Irish writer and activist

Thomas Beirne (born Liam Ó Beirne, ) was a Roman Catholic priest, a writer of Modern literature in Irish and a language revival activist.

==Life==
Liam Ó Beirne was born at Milltown, County Galway in August 1871 in the townland of Carrownageehy to Thomas and Bridget (née Quinn) Beirne. The local Connaught Irish vernacular was always spoken at home. Beirne attended Ballindine National school in County Mayo. After completing primary school, Beirne attended St Jarlath's College in Tuam. He then went on to join the priesthood, registering at St Patrick's College, Maynooth on 3 September 1892.

He was ordained a priest for the Tuam Archdiocese in Galway City on 19 November 1899. During the Gaelic revival, he wrote under pseudonyms An Beirneach and An Fear Mór Maoil ("The Big Bald Man"). His books An Troid agus an tUaigneas and Seo Suid won him much acclaim.

Fr. Beirne died in 1949, aged 78 years. He is buried at Kilclooney Graveyard, Milltown.

==Legacy==
His ordination chalice, with his parents' marriage tokens affixed to it, is on display in the Milltown Heritage Centre.

In 1999, the centenary of Fr. Byrne's ordination in 1899, was celebrated in his native Milltown in recognition of the village's Irish language past. The celebration also marked the centenary of the death in New York City of fellow Milltown man, pioneering Irish language magazine editor, Philo-Celtic Society founder, and driving force behind the Gaelic revival Mícheál Ó Lócháin.
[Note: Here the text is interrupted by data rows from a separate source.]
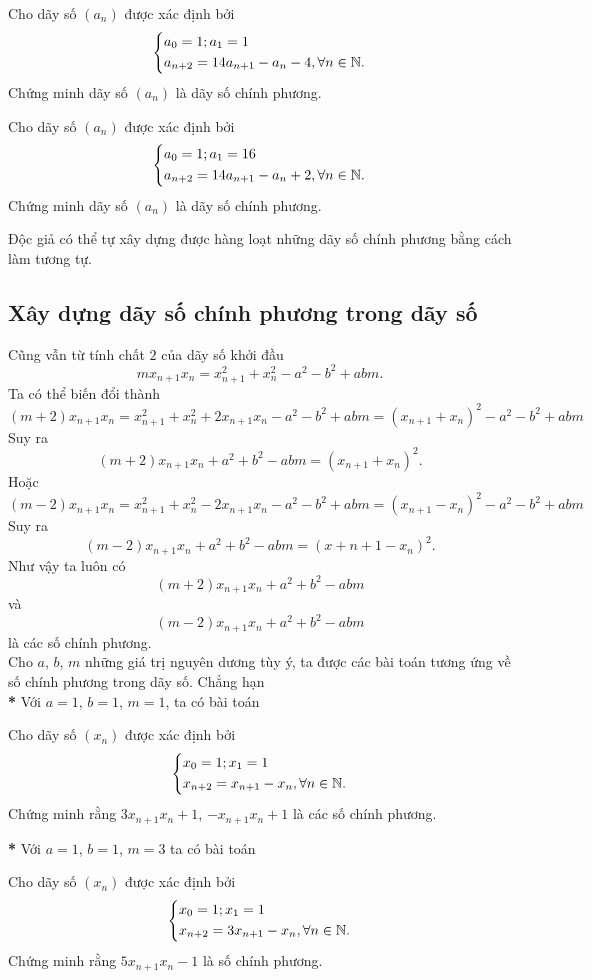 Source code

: \begin{vd}%
	Cho dãy số $(a_n)$ được xác định bởi
	$$\left\{\begin{aligned}&a_0=1;a_1=1\\&a_{n+2}=14a_{n+1}-a_n-4,\forall n\in\mathbb{N}.\end{aligned}\right.$$
	Chứng minh dãy số $(a_n)$ là dãy số chính phương.
\end{vd}

\begin{vd}%
	Cho dãy số $(a_n)$ được xác định bởi
	$$\left\{\begin{aligned}&a_0=1;a_1=16\\&a_{n+2}=14a_{n+1}-a_n+2,\forall n\in\mathbb{N}.\end{aligned}\right.$$
	Chứng minh dãy số $(a_n)$ là dãy số chính phương.
\end{vd}
Độc giả có thể tự xây dựng được hàng loạt những dãy số chính phương bằng cách làm tương tự.

\subsection{Xây dựng dãy số chính phương trong dãy số}
Cũng vẫn từ tính chất $2$ của dãy số khởi đầu
$$mx_{n+1}x_n=x^2_{n+1}+x^2_n-a^2-b^2+abm.$$
Ta có thể biến đổi thành
$$(m+2)x_{n+1}x_n=x^2_{n+1}+x^2_n+2x_{n+1}x_n-a^2-b^2+abm=(x_{n+1}+x_n)^2-a^2-b^2+abm$$
Suy ra $$(m+2)x_{n+1}x_n+a^2+b^2-abm=(x_{n+1}+x_n)^2.$$
Hoặc $$(m-2)x_{n+1}x_n=x^2_{n+1}+x^2_n-2x_{n+1}x_n-a^2-b^2+abm=(x_{n+1}-x_n)^2-a^2-b^2+abm$$
Suy ra 
$$(m-2)x_{n+1}x_n+a^2+b^2-abm=(x+{n+1}-x_n)^2.$$
Như vậy ta luôn có
$$(m+2)x_{n+1}x_n+a^2+b^2-abm$$
và 
$$(m-2)x_{n+1}x_n+a^2+b^2-abm$$
là các số chính phương.\\
Cho $a$, $b$, $m$ những giá trị nguyên dương tùy ý, ta được các bài toán tương ứng về số chính phương trong dãy số. Chẳng hạn\\
\textbf{*} Với $a=1$, $b=1$, $m=1$, ta có bài toán
\begin{vd}%
	Cho dãy số $(x_n)$ được xác định bởi $$\left\{\begin{aligned}&x_0=1;x_1=1\\&x_{n+2}=x_{n+1}-x_n,\forall n\in\mathbb{N}.\end{aligned}\right.$$
	Chứng minh rằng $3x_{n+1}x_n+1$, $-x_{n+1}x_n+1$ là các số chính phương.
\end{vd}
\textbf{*} Với $a=1$, $b=1$, $m=3$ ta có bài toán
\begin{vd}%
	Cho dãy số $(x_n)$ được xác định bởi
	$$\left\{\begin{aligned}&x_0=1;x_1=1\\&x_{n+2}=3x_{n+1}-x_n,\forall n\in\mathbb{N}.\end{aligned}\right.$$
	Chứng minh rằng $5x_{n+1}x_n-1$ là số chính phương.
\end{vd}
At this celebration, a wreath was laid on "An Beirneach's" grave at Kilclooney Cemetery, Milltown by his two surviving relatives. This was followed by Mass in Irish in St. Joseph's Roman Catholic Church in Milltown and a ceilidh of Irish traditional music performed by local musicians.

==Bibliography==

- An Troid agust an tUaigneas, Mc Ghuill, 1926.
- Seo Siúd, O'Gorman, 1934.
- The Irish Speaker examined home (attributed).